Collected data:
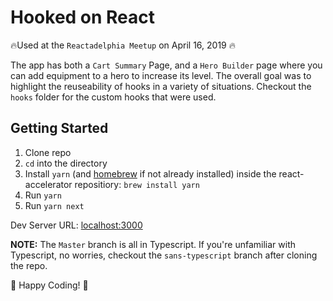 # Hooked on React

🔥Used at the `Reactadelphia Meetup` on April 16, 2019 🔥

The app has both a `Cart Summary` Page, and a `Hero Builder` page where you can add equipment to a hero to increase its level. The overall goal was to highlight the reuseability of hooks in a variety of situations. Checkout the `hooks` folder for the custom hooks that were used. 


## Getting Started

1. Clone repo
2. `cd` into the directory
3. Install `yarn` (and [homebrew](https://brew.sh/) if not already installed) inside the react-accelerator repositiory: `brew install yarn`
4. Run `yarn`
5. Run `yarn next`

Dev Server URL: [localhost:3000](localhost:3000)

**NOTE:** The `Master` branch is all in Typescript. If you're unfamiliar with Typescript, no worries, checkout the `sans-typescript` branch after cloning the repo.

🎉 Happy Coding! 🎉
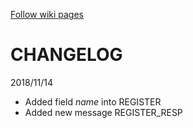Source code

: [Follow wiki pages](https://github.com/MERA-IOT-COURSE/PROTOCOL/wiki)


CHANGELOG
=========

2018/11/14
- Added field *name* into REGISTER
- Added new message REGISTER_RESP
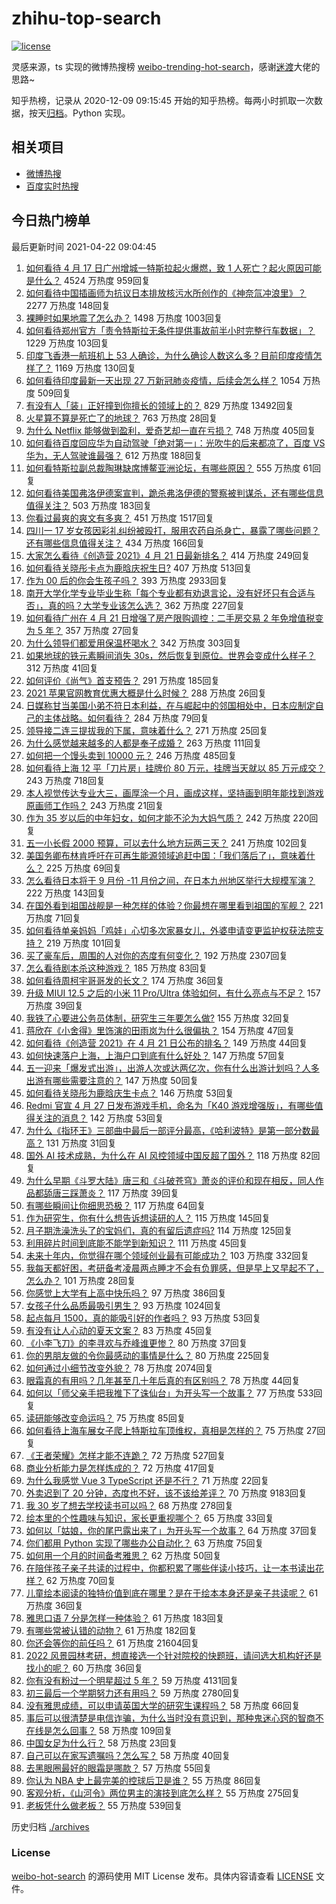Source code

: # zhihu-top-search

[![license](https://img.shields.io/github/license/Arrackisarookie/zhihu-top-search)](https://github.com/Arrackisarookie/zhihu-top-search/blob/master/LICENSE)

灵感来源，ts 实现的微博热搜榜 [weibo-trending-hot-search](https://github.com/justjavac/weibo-trending-hot-search)，感谢[迷渡](https://github.com/justjavac)大佬的思路~

知乎热榜，记录从 2020-12-09 09:15:45 开始的知乎热榜。每两小时抓取一次数据，按天[归档](./archives)。Python 实现。

## 相关项目
+ [微博热搜](https://github.com/Arrackisarookie/weibo-hot-search)
+ [百度实时热搜](https://github.com/Arrackisarookie/baidu-hot-search)

## 今日热门榜单

<!-- Rank Begin -->

最后更新时间 2021-04-22 09:04:45

1. [如何看待 4 月 17 日广州增城一特斯拉起火爆燃，致 1 人死亡？起火原因可能是什么？](https://www.zhihu.com/question/455724748) 4524 万热度 959回复
1. [如何看待中国插画师为抗议日本排放核污水所创作的《神奈氚冲浪里》？](https://www.zhihu.com/question/455738919) 2277 万热度 148回复
1. [裸睡时如果地震了怎么办？](https://www.zhihu.com/question/23204731) 1498 万热度 1003回复
1. [如何看待郑州官方「责令特斯拉无条件提供事故前半小时完整行车数据」？](https://www.zhihu.com/question/455826596) 1229 万热度 103回复
1. [印度飞香港一航班机上 53 人确诊，为什么确诊人数这么多？目前印度疫情怎样了？](https://www.zhihu.com/question/455742587) 1169 万热度 130回复
1. [如何看待印度最新一天出现 27 万新冠肺炎疫情，后续会怎么样？](https://www.zhihu.com/question/455382725) 1054 万热度 509回复
1. [有没有人「装」正好撞到你擅长的领域上的？](https://www.zhihu.com/question/338688699) 829 万热度 13492回复
1. [火星算不算是死亡了的地球？](https://www.zhihu.com/question/414845164) 763 万热度 28回复
1. [为什么 Netflix 能够做到盈利，爱奇艺却一直在亏损？](https://www.zhihu.com/question/366022632) 748 万热度 405回复
1. [如何看待百度回应华为自动驾驶「绝对第一」：光吹牛的后来都凉了，百度 VS 华为，无人驾驶谁最强？](https://www.zhihu.com/question/455458502) 612 万热度 188回复
1. [如何看特斯拉副总裁陶琳缺席博鳌亚洲论坛，有哪些原因？](https://www.zhihu.com/question/455757412) 555 万热度 61回复
1. [如何看待美国弗洛伊德案宣判，跪杀弗洛伊德的警察被判谋杀，还有哪些信息值得关注？](https://www.zhihu.com/question/455730207) 503 万热度 183回复
1. [你看过最爽的爽文有多爽？](https://www.zhihu.com/question/332411777) 451 万热度 1517回复
1. [四川一 17 岁女孩因彩礼纠纷被殴打，服用农药自杀身亡，暴露了哪些问题？还有哪些信息值得关注？](https://www.zhihu.com/question/455739525) 434 万热度 166回复
1. [大家怎么看待《创造营 2021》4 月 21 日最新排名？](https://www.zhihu.com/question/455838827) 414 万热度 249回复
1. [如何看待关晓彤卡点为鹿晗庆祝生日?](https://www.zhihu.com/question/455533328) 407 万热度 513回复
1. [作为 00 后的你会生孩子吗？](https://www.zhihu.com/question/449864346) 393 万热度 2933回复
1. [南开大学化学专业毕业生称「每个专业都有劝退言论，没有好坏只有合适与否」，真的吗？大学专业该怎么选？](https://www.zhihu.com/question/454532962) 362 万热度 227回复
1. [如何看待广州在 4 月 21 日增强了房产限购调控：二手房交易 2 年免增值税变为 5 年？](https://www.zhihu.com/question/455823340) 357 万热度 27回复
1. [为什么领导们都爱用保温杯喝水？](https://www.zhihu.com/question/302287551) 342 万热度 303回复
1. [如果地球的铁元素瞬间消失 30s，然后恢复到原位。世界会变成什么样子？](https://www.zhihu.com/question/454401121) 312 万热度 41回复
1. [如何评价《尚气》首支预告？](https://www.zhihu.com/question/455512619) 291 万热度 185回复
1. [2021 苹果官网教育优惠大概是什么时候？](https://www.zhihu.com/question/439446737) 288 万热度 26回复
1. [日媒称甘当美国小弟不符日本利益，在与崛起中的邻国相处中，日本应制定自己的主体战略。如何看待？](https://www.zhihu.com/question/455401742) 284 万热度 79回复
1. [领导接二连三提拔我的下属，意味着什么？](https://www.zhihu.com/question/455066294) 271 万热度 25回复
1. [为什么感觉越来越多的人都是奉子成婚？](https://www.zhihu.com/question/321141889) 263 万热度 111回复
1. [如何把一个馒头卖到 10000 元？](https://www.zhihu.com/question/446086353) 246 万热度 485回复
1. [如何看待上海 12 平「刀片房」挂牌价 80 万元，挂牌当天就以 85 万元成交？](https://www.zhihu.com/question/455594188) 243 万热度 718回复
1. [本人视觉传达专业大三，画厚涂一个月，画成这样，坚持画到明年能找到游戏原画师工作吗？](https://www.zhihu.com/question/455195801) 243 万热度 21回复
1. [作为 35 岁以后的中年妇女，如何才能不沦为大妈气质？](https://www.zhihu.com/question/68435943) 242 万热度 220回复
1. [五一小长假 2000 预算，可以去什么地方玩两三天？](https://www.zhihu.com/question/453113894) 241 万热度 102回复
1. [美国务卿布林肯呼吁在可再生能源领域追赶中国：「我们落后了」，意味着什么？](https://www.zhihu.com/question/455644419) 225 万热度 69回复
1. [怎么看待日本将于 9 月份 -11 月份之间，在日本九州地区举行大规模军演？](https://www.zhihu.com/question/455438361) 222 万热度 143回复
1. [在国外看到祖国战舰是一种怎样的体验？你最想在哪里看到祖国的军舰？](https://www.zhihu.com/question/455498840) 221 万热度 71回复
1. [如何看待单亲妈妈「鸡娃」心切多次家暴女儿，外婆申请变更监护权获法院支持？](https://www.zhihu.com/question/455759121) 219 万热度 101回复
1. [买了豪车后，周围的人对你的态度有何变化？](https://www.zhihu.com/question/59776093) 192 万热度 2307回复
1. [怎么看待剧本杀这种游戏？](https://www.zhihu.com/question/354469803) 185 万热度 83回复
1. [如何看待周柯宇哥哥发的长文？](https://www.zhihu.com/question/455753708) 174 万热度 36回复
1. [升级 MIUI 12.5 之后的小米 11 Pro/Ultra 体验如何，有什么亮点与不足？](https://www.zhihu.com/question/455628196) 157 万热度 39回复
1. [我铁了心要进公务员体制，研究生三年要怎么做?](https://www.zhihu.com/question/454197230) 155 万热度 32回复
1. [蒋欣在《小舍得》里饰演的田雨岚为什么很偏执？](https://www.zhihu.com/question/454471424) 154 万热度 47回复
1. [如何看待《创造营 2021》在 4 月 21 日公布的排名？](https://www.zhihu.com/question/455840977) 149 万热度 44回复
1. [如何快速落户上海，上海户口到底有什么好处？](https://www.zhihu.com/question/455579654) 147 万热度 57回复
1. [五一迎来「爆发式出游」，出游人次或达两亿次，你有什么出游计划吗？人多出游有哪些需要注意的？](https://www.zhihu.com/question/455743977) 147 万热度 50回复
1. [如何看待关晓彤为鹿晗庆生卡点？](https://www.zhihu.com/question/455703521) 146 万热度 53回复
1. [Redmi 官宣 4 月 27 日发布游戏手机，命名为「K40 游戏增强版」，有哪些值得关注的消息？](https://www.zhihu.com/question/455568478) 142 万热度 53回复
1. [为什么《指环王》三部曲中最后一部评分最高，《哈利波特》是第一部分数最高？](https://www.zhihu.com/question/454627125) 131 万热度 31回复
1. [国外 AI 技术成熟，为什么在 AI 风控领域中国反超了国外？](https://www.zhihu.com/question/455440996) 118 万热度 82回复
1. [为什么早期《斗罗大陆》唐三和《斗破苍穹》萧炎的评价和现在相反，同人作品都舔唐三踩萧炎？](https://www.zhihu.com/question/454145595) 117 万热度 39回复
1. [有哪些瞬间让你细思恐极？](https://www.zhihu.com/question/443072214) 117 万热度 64回复
1. [作为研究生，你有什么想告诉想读研的人？](https://www.zhihu.com/question/36447117) 115 万热度 145回复
1. [月子期洗澡洗头了的宝妈们，真的有留后遗症吗?](https://www.zhihu.com/question/451796346) 114 万热度 125回复
1. [利用碎片时间到底能不能学到新知识？](https://www.zhihu.com/question/455761670) 111 万热度 45回复
1. [未来十年内，你觉得在哪个领域创业最有可能成功？](https://www.zhihu.com/question/441174586) 103 万热度 332回复
1. [我每天都好困，考研备考凌晨两点睡才不会有负罪感，但是早上又早起不了，怎么办？](https://www.zhihu.com/question/455147894) 101 万热度 28回复
1. [你感觉上大学有上高中快乐吗？](https://www.zhihu.com/question/454455954) 97 万热度 386回复
1. [女孩子什么品质最吸引男生？](https://www.zhihu.com/question/313462176) 93 万热度 1024回复
1. [起点每月 1500，真的能吸引好的作者吗？](https://www.zhihu.com/question/453695026) 93 万热度 53回复
1. [有没有让人心动的夏天文案？](https://www.zhihu.com/question/454237934) 83 万热度 45回复
1. [《小李飞刀》的李寻欢与乔峰谁更惨？](https://www.zhihu.com/question/454456595) 80 万热度 37回复
1. [你的男朋友做的令你最感动的事情是什么？](https://www.zhihu.com/question/22586649) 80 万热度 225回复
1. [如何通过小细节改变外貌？](https://www.zhihu.com/question/68443497) 78 万热度 2074回复
1. [眼霜真的有用吗？几年甚至几十年后真的有区别吗？](https://www.zhihu.com/question/272115097) 78 万热度 44回复
1. [如何以「师父亲手把我推下了诛仙台」为开头写一个故事？](https://www.zhihu.com/question/435873943) 77 万热度 533回复
1. [读研能够改变命运吗？](https://www.zhihu.com/question/452760344) 75 万热度 85回复
1. [如何看待上海车展女子爬上特斯拉车顶维权，真相是怎样的？](https://www.zhihu.com/question/455412427) 75 万热度 27回复
1. [《王者荣耀》怎样才能不连跪？](https://www.zhihu.com/question/445623370) 72 万热度 527回复
1. [商业分析能力是怎样炼成的？](https://www.zhihu.com/question/20603837) 72 万热度 417回复
1. [为什么我感觉 Vue 3 TypeScript 还是不行？](https://www.zhihu.com/question/453332049) 71 万热度 22回复
1. [外卖迟到了 20 分钟，态度也不好，该不该给差评？](https://www.zhihu.com/question/269145266) 70 万热度 9183回复
1. [我 30 岁了想去学校读书可以吗？](https://www.zhihu.com/question/452868405) 68 万热度 278回复
1. [绘本里的个性趣味与知识，家长更重视哪个？](https://www.zhihu.com/question/455759099) 65 万热度 33回复
1. [如何以「姑娘，你的尾巴露出来了」为开头写一个故事？](https://www.zhihu.com/question/452090061) 64 万热度 37回复
1. [你们都用 Python 实现了哪些办公自动化？](https://www.zhihu.com/question/441361902) 63 万热度 75回复
1. [如何用一个月的时间备考雅思？](https://www.zhihu.com/question/37610645) 62 万热度 50回复
1. [在陪伴孩子亲子共读的过程中，你都积累了哪些伴读小技巧，让一本书读出花样？](https://www.zhihu.com/question/454414309) 62 万热度 70回复
1. [儿童绘本阅读的独特价值到底在哪里？是在于绘本本身还是亲子共读呢？](https://www.zhihu.com/question/454409747) 61 万热度 36回复
1. [雅思口语 7 分是怎样一种体验？](https://www.zhihu.com/question/27706511) 61 万热度 183回复
1. [有哪些常被认错的动物？](https://www.zhihu.com/question/366416428) 61 万热度 182回复
1. [你还会等你的前任吗？](https://www.zhihu.com/question/314495719) 61 万热度 21604回复
1. [2022 风景园林考研，想直接选一个针对院校的快题班，请问选大机构好还是找小的呢？](https://www.zhihu.com/question/453265762) 60 万热度 36回复
1. [你有没有粉过一个明星超过 5 年？](https://www.zhihu.com/question/445728082) 59 万热度 4131回复
1. [初三最后一个学期努力还有用吗？](https://www.zhihu.com/question/448026629) 59 万热度 2780回复
1. [没有雅思成绩，可以申请英国大学的研究生课程吗？](https://www.zhihu.com/question/451241891) 58 万热度 66回复
1. [事后可以很清楚是电信诈骗，为什么当时没有意识到，那种鬼迷心窍的智商不在线是怎么回事？](https://www.zhihu.com/question/452653736) 58 万热度 109回复
1. [中国女足为什么行？](https://www.zhihu.com/question/455814332) 58 万热度 23回复
1. [自己可以在家写遗嘱吗？怎么写？](https://www.zhihu.com/question/445464112) 58 万热度 40回复
1. [去黑眼圈最好的眼霜是哪款？](https://www.zhihu.com/question/290052368) 57 万热度 55回复
1. [你认为 NBA 史上最完美的控球后卫是谁？](https://www.zhihu.com/question/452678637) 55 万热度 86回复
1. [客观分析，《山河令》两位男主的演技到底怎么样？](https://www.zhihu.com/question/447780489) 55 万热度 275回复
1. [老板凭什么做老板？](https://www.zhihu.com/question/20272786) 55 万热度 539回复
<!-- Rank End -->

历史归档 [./archives](./archives)

### License

[weibo-hot-search](https://github.com/Arrackisarookie/zhihu-top-search) 的源码使用 MIT License 发布。具体内容请查看 [LICENSE](./LICENSE) 文件。
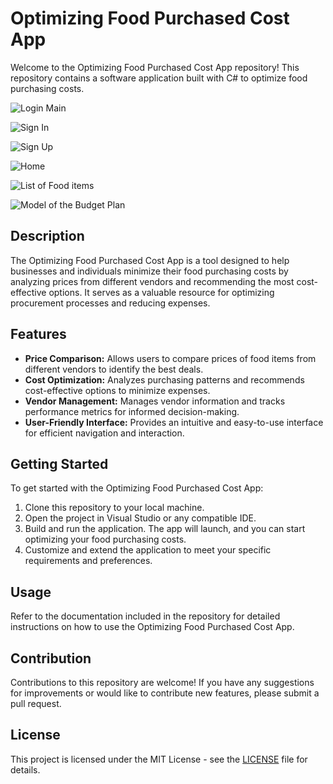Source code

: # Optimizing Food Purchased Cost App

Welcome to the Optimizing Food Purchased Cost App repository! This repository contains a software application built with C# to optimize food purchasing costs.

![Login Main](https://github.com/SampathTharanga/Optimizing-Food-Purchased-Cost-App/assets/17849521/f8dfaa21-5039-4e8c-a5b4-4377a5ec57b2)

![Sign In](https://github.com/SampathTharanga/Optimizing-Food-Purchased-Cost-App/assets/17849521/922613b7-6b26-4ad1-9140-460e74ee19c1)

![Sign Up](https://github.com/SampathTharanga/Optimizing-Food-Purchased-Cost-App/assets/17849521/5f0ed1e6-3c37-4b1e-9242-657e864ea5d2)

![Home](https://github.com/SampathTharanga/Optimizing-Food-Purchased-Cost-App/assets/17849521/f3f7e8b9-7000-45e2-8463-70783315b3c6)

![List of Food items](https://github.com/SampathTharanga/Optimizing-Food-Purchased-Cost-App/assets/17849521/3329d32d-f719-44b1-b0f6-ec914311496b)

![Model of the Budget Plan](https://github.com/SampathTharanga/Optimizing-Food-Purchased-Cost-App/assets/17849521/3702d469-51eb-440d-bfd1-4f1a1cce6f94)


## Description

The Optimizing Food Purchased Cost App is a tool designed to help businesses and individuals minimize their food purchasing costs by analyzing prices from different vendors and recommending the most cost-effective options. It serves as a valuable resource for optimizing procurement processes and reducing expenses.

## Features

- **Price Comparison:** Allows users to compare prices of food items from different vendors to identify the best deals.
- **Cost Optimization:** Analyzes purchasing patterns and recommends cost-effective options to minimize expenses.
- **Vendor Management:** Manages vendor information and tracks performance metrics for informed decision-making.
- **User-Friendly Interface:** Provides an intuitive and easy-to-use interface for efficient navigation and interaction.

## Getting Started

To get started with the Optimizing Food Purchased Cost App:
1. Clone this repository to your local machine.
2. Open the project in Visual Studio or any compatible IDE.
3. Build and run the application. The app will launch, and you can start optimizing your food purchasing costs.
4. Customize and extend the application to meet your specific requirements and preferences.

## Usage

Refer to the documentation included in the repository for detailed instructions on how to use the Optimizing Food Purchased Cost App.

## Contribution

Contributions to this repository are welcome! If you have any suggestions for improvements or would like to contribute new features, please submit a pull request.

## License

This project is licensed under the MIT License - see the [LICENSE](LICENSE) file for details.
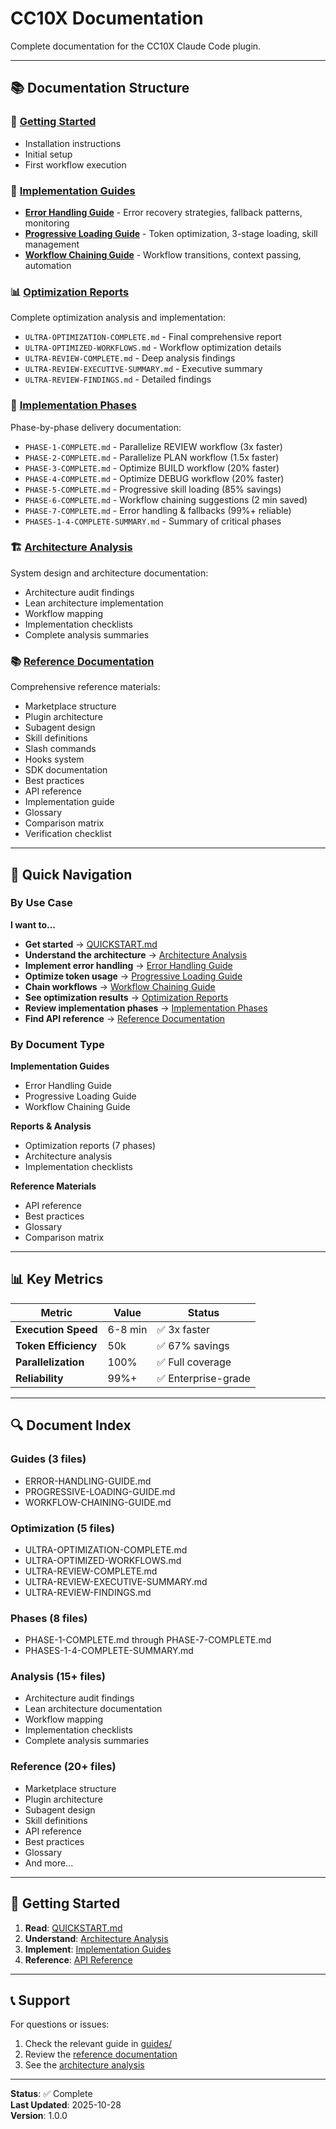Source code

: # CC10X Documentation

Complete documentation for the CC10X Claude Code plugin.

---

## 📚 Documentation Structure

### 🚀 [Getting Started](../plugins/cc10x/QUICKSTART.md)
- Installation instructions
- Initial setup
- First workflow execution

### 📖 [Implementation Guides](guides/)
- **[Error Handling Guide](guides/ERROR-HANDLING-GUIDE.md)** - Error recovery strategies, fallback patterns, monitoring
- **[Progressive Loading Guide](guides/PROGRESSIVE-LOADING-GUIDE.md)** - Token optimization, 3-stage loading, skill management
- **[Workflow Chaining Guide](guides/WORKFLOW-CHAINING-GUIDE.md)** - Workflow transitions, context passing, automation

### 📊 [Optimization Reports](optimization/)
Complete optimization analysis and implementation:
- `ULTRA-OPTIMIZATION-COMPLETE.md` - Final comprehensive report
- `ULTRA-OPTIMIZED-WORKFLOWS.md` - Workflow optimization details
- `ULTRA-REVIEW-COMPLETE.md` - Deep analysis findings
- `ULTRA-REVIEW-EXECUTIVE-SUMMARY.md` - Executive summary
- `ULTRA-REVIEW-FINDINGS.md` - Detailed findings

### 🔄 [Implementation Phases](phases/)
Phase-by-phase delivery documentation:
- `PHASE-1-COMPLETE.md` - Parallelize REVIEW workflow (3x faster)
- `PHASE-2-COMPLETE.md` - Parallelize PLAN workflow (1.5x faster)
- `PHASE-3-COMPLETE.md` - Optimize BUILD workflow (20% faster)
- `PHASE-4-COMPLETE.md` - Optimize DEBUG workflow (20% faster)
- `PHASE-5-COMPLETE.md` - Progressive skill loading (85% savings)
- `PHASE-6-COMPLETE.md` - Workflow chaining suggestions (2 min saved)
- `PHASE-7-COMPLETE.md` - Error handling & fallbacks (99%+ reliable)
- `PHASES-1-4-COMPLETE-SUMMARY.md` - Summary of critical phases

### 🏗️ [Architecture Analysis](analysis/)
System design and architecture documentation:
- Architecture audit findings
- Lean architecture implementation
- Workflow mapping
- Implementation checklists
- Complete analysis summaries

### 📚 [Reference Documentation](reference/)
Comprehensive reference materials:
- Marketplace structure
- Plugin architecture
- Subagent design
- Skill definitions
- Slash commands
- Hooks system
- SDK documentation
- Best practices
- API reference
- Implementation guide
- Glossary
- Comparison matrix
- Verification checklist

---

## 🎯 Quick Navigation

### By Use Case

**I want to...**

- **Get started** → [QUICKSTART.md](../plugins/cc10x/QUICKSTART.md)
- **Understand the architecture** → [Architecture Analysis](analysis/)
- **Implement error handling** → [Error Handling Guide](guides/ERROR-HANDLING-GUIDE.md)
- **Optimize token usage** → [Progressive Loading Guide](guides/PROGRESSIVE-LOADING-GUIDE.md)
- **Chain workflows** → [Workflow Chaining Guide](guides/WORKFLOW-CHAINING-GUIDE.md)
- **See optimization results** → [Optimization Reports](optimization/)
- **Review implementation phases** → [Implementation Phases](phases/)
- **Find API reference** → [Reference Documentation](reference/)

### By Document Type

**Implementation Guides**
- Error Handling Guide
- Progressive Loading Guide
- Workflow Chaining Guide

**Reports & Analysis**
- Optimization reports (7 phases)
- Architecture analysis
- Implementation checklists

**Reference Materials**
- API reference
- Best practices
- Glossary
- Comparison matrix

---

## 📊 Key Metrics

| Metric | Value | Status |
|--------|-------|--------|
| **Execution Speed** | 6-8 min | ✅ 3x faster |
| **Token Efficiency** | 50k | ✅ 67% savings |
| **Parallelization** | 100% | ✅ Full coverage |
| **Reliability** | 99%+ | ✅ Enterprise-grade |

---

## 🔍 Document Index

### Guides (3 files)
- ERROR-HANDLING-GUIDE.md
- PROGRESSIVE-LOADING-GUIDE.md
- WORKFLOW-CHAINING-GUIDE.md

### Optimization (5 files)
- ULTRA-OPTIMIZATION-COMPLETE.md
- ULTRA-OPTIMIZED-WORKFLOWS.md
- ULTRA-REVIEW-COMPLETE.md
- ULTRA-REVIEW-EXECUTIVE-SUMMARY.md
- ULTRA-REVIEW-FINDINGS.md

### Phases (8 files)
- PHASE-1-COMPLETE.md through PHASE-7-COMPLETE.md
- PHASES-1-4-COMPLETE-SUMMARY.md

### Analysis (15+ files)
- Architecture audit findings
- Lean architecture documentation
- Workflow mapping
- Implementation checklists
- Complete analysis summaries

### Reference (20+ files)
- Marketplace structure
- Plugin architecture
- Subagent design
- Skill definitions
- API reference
- Best practices
- Glossary
- And more...

---

## 🚀 Getting Started

1. **Read**: [QUICKSTART.md](../plugins/cc10x/QUICKSTART.md)
2. **Understand**: [Architecture Analysis](analysis/)
3. **Implement**: [Implementation Guides](guides/)
4. **Reference**: [API Reference](reference/)

---

## 📞 Support

For questions or issues:
1. Check the relevant guide in [guides/](guides/)
2. Review the [reference documentation](reference/)
3. See the [architecture analysis](analysis/)

---

**Status**: ✅ Complete  
**Last Updated**: 2025-10-28  
**Version**: 1.0.0

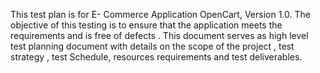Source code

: This test plan is for E- Commerce Application
OpenCart, Version 1.0. The objective of this testing is to ensure that the application meets the requirements and is free of defects . This document serves as high level test planning document with details on the scope of the project , test strategy  , test Schedule, resources requirements and test deliverables.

- [Task to carry out]
Reproduce exactly the section above that begins at the line containing "1. [怎么看待日本将于 9" and ends at the line containing "114 万热度 125回复", leaving out all other lines.

- [Result for this exercise]
1. [怎么看待日本将于 9 月份 -11 月份之间，在日本九州地区举行大规模军演？](https://www.zhihu.com/question/455438361) 222 万热度 143回复
1. [在国外看到祖国战舰是一种怎样的体验？你最想在哪里看到祖国的军舰？](https://www.zhihu.com/question/455498840) 221 万热度 71回复
1. [如何看待单亲妈妈「鸡娃」心切多次家暴女儿，外婆申请变更监护权获法院支持？](https://www.zhihu.com/question/455759121) 219 万热度 101回复
1. [买了豪车后，周围的人对你的态度有何变化？](https://www.zhihu.com/question/59776093) 192 万热度 2307回复
1. [怎么看待剧本杀这种游戏？](https://www.zhihu.com/question/354469803) 185 万热度 83回复
1. [如何看待周柯宇哥哥发的长文？](https://www.zhihu.com/question/455753708) 174 万热度 36回复
1. [升级 MIUI 12.5 之后的小米 11 Pro/Ultra 体验如何，有什么亮点与不足？](https://www.zhihu.com/question/455628196) 157 万热度 39回复
1. [我铁了心要进公务员体制，研究生三年要怎么做?](https://www.zhihu.com/question/454197230) 155 万热度 32回复
1. [蒋欣在《小舍得》里饰演的田雨岚为什么很偏执？](https://www.zhihu.com/question/454471424) 154 万热度 47回复
1. [如何看待《创造营 2021》在 4 月 21 日公布的排名？](https://www.zhihu.com/question/455840977) 149 万热度 44回复
1. [如何快速落户上海，上海户口到底有什么好处？](https://www.zhihu.com/question/455579654) 147 万热度 57回复
1. [五一迎来「爆发式出游」，出游人次或达两亿次，你有什么出游计划吗？人多出游有哪些需要注意的？](https://www.zhihu.com/question/455743977) 147 万热度 50回复
1. [如何看待关晓彤为鹿晗庆生卡点？](https://www.zhihu.com/question/455703521) 146 万热度 53回复
1. [Redmi 官宣 4 月 27 日发布游戏手机，命名为「K40 游戏增强版」，有哪些值得关注的消息？](https://www.zhihu.com/question/455568478) 142 万热度 53回复
1. [为什么《指环王》三部曲中最后一部评分最高，《哈利波特》是第一部分数最高？](https://www.zhihu.com/question/454627125) 131 万热度 31回复
1. [国外 AI 技术成熟，为什么在 AI 风控领域中国反超了国外？](https://www.zhihu.com/question/455440996) 118 万热度 82回复
1. [为什么早期《斗罗大陆》唐三和《斗破苍穹》萧炎的评价和现在相反，同人作品都舔唐三踩萧炎？](https://www.zhihu.com/question/454145595) 117 万热度 39回复
1. [有哪些瞬间让你细思恐极？](https://www.zhihu.com/question/443072214) 117 万热度 64回复
1. [作为研究生，你有什么想告诉想读研的人？](https://www.zhihu.com/question/36447117) 115 万热度 145回复
1. [月子期洗澡洗头了的宝妈们，真的有留后遗症吗?](https://www.zhihu.com/question/451796346) 114 万热度 125回复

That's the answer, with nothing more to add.